WHAT THE TASK ASKS:
Give the number of lines in the records below that contain the word "QGIS", and nothing more.

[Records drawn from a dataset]
※
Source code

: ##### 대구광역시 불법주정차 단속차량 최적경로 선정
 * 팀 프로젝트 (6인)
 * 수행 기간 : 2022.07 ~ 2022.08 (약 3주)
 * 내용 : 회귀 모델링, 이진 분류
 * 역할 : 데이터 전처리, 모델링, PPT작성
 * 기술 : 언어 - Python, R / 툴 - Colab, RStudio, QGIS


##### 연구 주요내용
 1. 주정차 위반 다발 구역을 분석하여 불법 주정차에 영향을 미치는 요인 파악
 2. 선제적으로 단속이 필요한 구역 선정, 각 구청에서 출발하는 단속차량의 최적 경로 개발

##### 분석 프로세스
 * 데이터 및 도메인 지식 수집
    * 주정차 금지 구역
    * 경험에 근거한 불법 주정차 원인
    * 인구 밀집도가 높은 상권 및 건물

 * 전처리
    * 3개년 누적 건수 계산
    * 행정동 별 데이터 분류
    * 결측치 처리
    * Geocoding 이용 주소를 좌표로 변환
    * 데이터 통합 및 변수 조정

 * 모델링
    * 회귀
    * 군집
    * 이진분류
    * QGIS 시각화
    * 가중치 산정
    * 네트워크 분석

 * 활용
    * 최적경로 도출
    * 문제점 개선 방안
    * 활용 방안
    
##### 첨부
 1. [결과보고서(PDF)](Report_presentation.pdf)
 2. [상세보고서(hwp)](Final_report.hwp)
※
ANSWER TO THE PROBLEM:
2